Desirable bakery performance with low saturated fats — and no trans fats — has always been the promise offered by high-oleic soybean oil.
Although commodity soy oil is plentiful, it requires partial hydrogenation to stabilize it for use in foods. Hydrogenation, however, also forms trans fats. When the Food and Drug Administration mandated labeling of trans fat content in the Nutrition Facts panel, the soy oil industry lost 4 billion lb of demand.
“We could make low-linolenic soy available, and we did. But it did not have the ideal fatty acid profile for most food applications,” Mr. Poole explained. “The move to high-oleic soy solves that matter.”
High-oleic soybean oil does not require hydrogenation for stability and, thus, offers a zero-trans solution to food manufacturers.
“Demand for products with zero grams trans fat and lower saturated fats continues to grow,” observed Richard Galloway, a QUALISOY consultant. “High-oleic soybean oil offers an economical and secure solution for food companies to meet that need as well as enhance functionality to make their businesses more successful. High-oleic soybean oils deliver highly stable products without sacrificing flavor.”
Two varieties have been developed: Plenish high-oleic soybeans from DuPont Pioneer, Johnson, IA, and Vistive Gold low-saturate, high-oleic soybeans from Monsanto, St. Louis. Both varieties have been deregulated — approved for unrestricted commercial production — by the US Department of Agriculture and most other countries except the EU and, in the case of Vistive Gold, China.
Mr. Galloway said that approval in the EU is expected sometime during 2014, while the Chinese regulatory process is taking a slower path.
The US currently produces approximately 24 billion lb of liquid vegetable oils, with soy being the dominant form.

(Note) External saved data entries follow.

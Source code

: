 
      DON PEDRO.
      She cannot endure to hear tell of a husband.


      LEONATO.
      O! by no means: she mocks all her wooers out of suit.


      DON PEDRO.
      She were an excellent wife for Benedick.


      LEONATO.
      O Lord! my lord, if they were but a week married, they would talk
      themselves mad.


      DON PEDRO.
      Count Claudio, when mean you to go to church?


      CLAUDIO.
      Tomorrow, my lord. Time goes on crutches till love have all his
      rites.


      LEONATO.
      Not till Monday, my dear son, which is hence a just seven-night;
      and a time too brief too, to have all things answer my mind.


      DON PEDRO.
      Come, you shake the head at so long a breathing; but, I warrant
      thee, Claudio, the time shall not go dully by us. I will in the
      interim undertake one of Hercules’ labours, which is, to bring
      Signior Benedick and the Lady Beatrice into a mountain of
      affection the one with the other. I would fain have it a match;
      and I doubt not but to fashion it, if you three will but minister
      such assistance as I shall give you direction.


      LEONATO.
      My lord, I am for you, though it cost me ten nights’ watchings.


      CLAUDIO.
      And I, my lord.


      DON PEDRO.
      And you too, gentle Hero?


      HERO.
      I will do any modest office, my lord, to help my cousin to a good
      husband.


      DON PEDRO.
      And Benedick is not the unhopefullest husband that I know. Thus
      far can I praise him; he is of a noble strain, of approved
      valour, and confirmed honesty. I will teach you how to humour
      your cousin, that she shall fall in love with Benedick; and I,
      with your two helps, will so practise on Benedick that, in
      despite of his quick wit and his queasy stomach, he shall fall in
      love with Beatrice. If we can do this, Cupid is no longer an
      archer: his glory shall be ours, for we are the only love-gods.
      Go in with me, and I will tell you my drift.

“Soybean oil has the advantage of being directly traded,” Mr. Galloway said. Thus, it can be hedged on commodity markets to allow buyers to lock in their costs.

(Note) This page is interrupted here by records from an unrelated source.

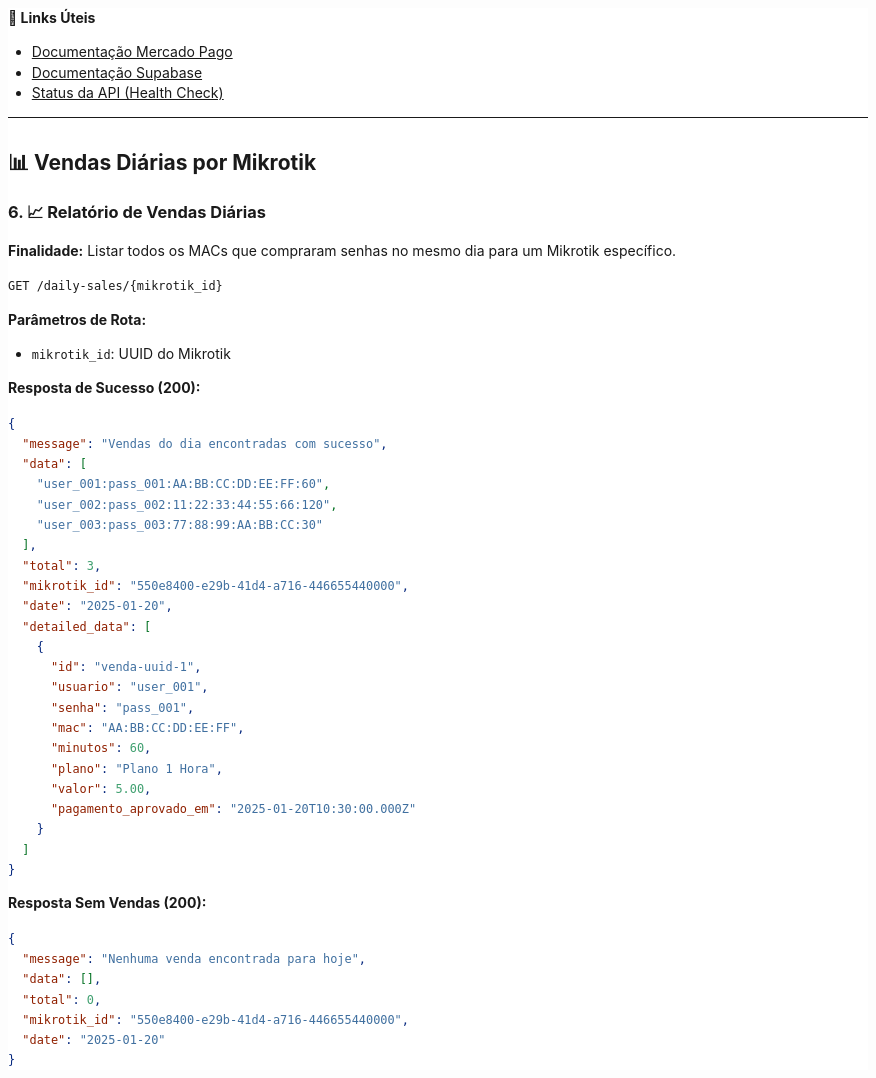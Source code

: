 **🔗 Links Úteis**
- [Documentação Mercado Pago](https://www.mercadopago.com.br/developers)
- [Documentação Supabase](https://supabase.com/docs)
- [Status da API (Health Check)](http://localhost:3000/api/captive-check/)

---

## 📊 Vendas Diárias por Mikrotik

### 6. 📈 Relatório de Vendas Diárias

**Finalidade:** Listar todos os MACs que compraram senhas no mesmo dia para um Mikrotik específico.

```http
GET /daily-sales/{mikrotik_id}
```

**Parâmetros de Rota:**
- `mikrotik_id`: UUID do Mikrotik

**Resposta de Sucesso (200):**
```json
{
  "message": "Vendas do dia encontradas com sucesso",
  "data": [
    "user_001:pass_001:AA:BB:CC:DD:EE:FF:60",
    "user_002:pass_002:11:22:33:44:55:66:120",
    "user_003:pass_003:77:88:99:AA:BB:CC:30"
  ],
  "total": 3,
  "mikrotik_id": "550e8400-e29b-41d4-a716-446655440000",
  "date": "2025-01-20",
  "detailed_data": [
    {
      "id": "venda-uuid-1",
      "usuario": "user_001",
      "senha": "pass_001",
      "mac": "AA:BB:CC:DD:EE:FF",
      "minutos": 60,
      "plano": "Plano 1 Hora",
      "valor": 5.00,
      "pagamento_aprovado_em": "2025-01-20T10:30:00.000Z"
    }
  ]
}
```

**Resposta Sem Vendas (200):**
```json
{
  "message": "Nenhuma venda encontrada para hoje",
  "data": [],
  "total": 0,
  "mikrotik_id": "550e8400-e29b-41d4-a716-446655440000",
  "date": "2025-01-20"
}
```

This type of soybean could be grown in as many as 75 million acres within North America. Mr. Galloway compared this to the 20 million acres available to canola, the other oilseed offering high-oleic traits.
Food manufacturing accounts for about 60% of soybean oil use in the US, according to Robert Reeves, QUALISOY’s public affairs director and formerly the president of the Institute of Shortening and Edible Oils.

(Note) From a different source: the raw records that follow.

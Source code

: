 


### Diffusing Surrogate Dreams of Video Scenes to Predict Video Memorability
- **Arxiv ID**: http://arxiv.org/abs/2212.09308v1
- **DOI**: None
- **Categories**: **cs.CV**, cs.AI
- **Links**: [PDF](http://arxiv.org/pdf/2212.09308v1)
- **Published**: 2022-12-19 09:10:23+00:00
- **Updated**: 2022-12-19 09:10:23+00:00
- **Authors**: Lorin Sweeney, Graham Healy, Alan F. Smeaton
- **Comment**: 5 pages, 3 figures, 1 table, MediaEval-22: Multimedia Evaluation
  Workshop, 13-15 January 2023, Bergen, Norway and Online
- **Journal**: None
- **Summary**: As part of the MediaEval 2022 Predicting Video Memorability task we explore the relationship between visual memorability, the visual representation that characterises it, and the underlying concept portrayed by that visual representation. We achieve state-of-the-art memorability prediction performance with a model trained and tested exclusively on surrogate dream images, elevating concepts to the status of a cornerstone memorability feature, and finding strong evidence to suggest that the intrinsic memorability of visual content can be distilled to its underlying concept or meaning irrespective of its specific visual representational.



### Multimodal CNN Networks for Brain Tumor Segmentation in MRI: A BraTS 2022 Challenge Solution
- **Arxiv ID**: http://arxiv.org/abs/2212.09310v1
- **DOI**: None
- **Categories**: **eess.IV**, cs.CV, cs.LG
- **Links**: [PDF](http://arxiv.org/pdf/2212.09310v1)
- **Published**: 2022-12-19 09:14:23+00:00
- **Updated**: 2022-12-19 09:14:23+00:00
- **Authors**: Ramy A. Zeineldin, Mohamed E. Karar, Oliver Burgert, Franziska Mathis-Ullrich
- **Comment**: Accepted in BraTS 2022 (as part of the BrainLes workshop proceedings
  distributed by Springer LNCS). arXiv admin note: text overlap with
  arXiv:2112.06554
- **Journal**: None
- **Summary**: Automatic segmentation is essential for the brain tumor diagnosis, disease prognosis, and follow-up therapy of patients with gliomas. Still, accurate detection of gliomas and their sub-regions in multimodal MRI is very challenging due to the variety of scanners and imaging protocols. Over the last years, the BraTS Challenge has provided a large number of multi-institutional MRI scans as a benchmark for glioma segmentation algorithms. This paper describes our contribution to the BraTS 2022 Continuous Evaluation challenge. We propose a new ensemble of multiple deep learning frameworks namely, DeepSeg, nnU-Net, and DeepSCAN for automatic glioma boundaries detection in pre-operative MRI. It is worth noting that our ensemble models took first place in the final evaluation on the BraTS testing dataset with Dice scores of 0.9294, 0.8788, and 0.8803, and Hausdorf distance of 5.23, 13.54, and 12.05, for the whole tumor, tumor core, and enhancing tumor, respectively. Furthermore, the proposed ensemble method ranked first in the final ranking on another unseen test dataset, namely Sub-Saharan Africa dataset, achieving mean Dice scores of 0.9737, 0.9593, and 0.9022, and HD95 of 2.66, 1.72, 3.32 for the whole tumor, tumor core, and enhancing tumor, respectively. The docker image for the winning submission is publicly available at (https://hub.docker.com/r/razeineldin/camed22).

Optimizing soybeans for higher oleic content produced beans lower in saturated fatty acids. “All high-oleic varieties are also low in linolenic fatty acid, which improves their oxidative stability,” Mr. Reed said. This suits their use in deep frying and baked foods and as spray and pan-release oils.
The new high-oleic soybean oils are superior in heat stability to enhance their functionality in foods and extend the shelf life of finished products, he observed. The neutral flavor profile allows these oils to be blended with other liquid oils to tailor products to the specific needs of food processors.
Mr. Reed projected high-oleic soybean oils to reach 300 million lb in 2014, 750 million lb in 2015 and 9 billion lb by 2023. “And they will be available at a very competitive price,” he added.
QUALISOY was formed as a collaborative initiative uniting the soybean industry — farmers, seed companies, researchers, food manufacturers, soybean processors, agricultural organizations, feed manufacturers and trade associations. Its purpose is to deliver new and improved soybean traits to the marketplace. USB, governed by 69 farmer-directors, is funded by a crop checkoff program and overseen by the USDA Agricultural Marketing Service under the federal Soybean Promotion, Research and Consumer Information Act, passed as part of the 1990 Farm Bill.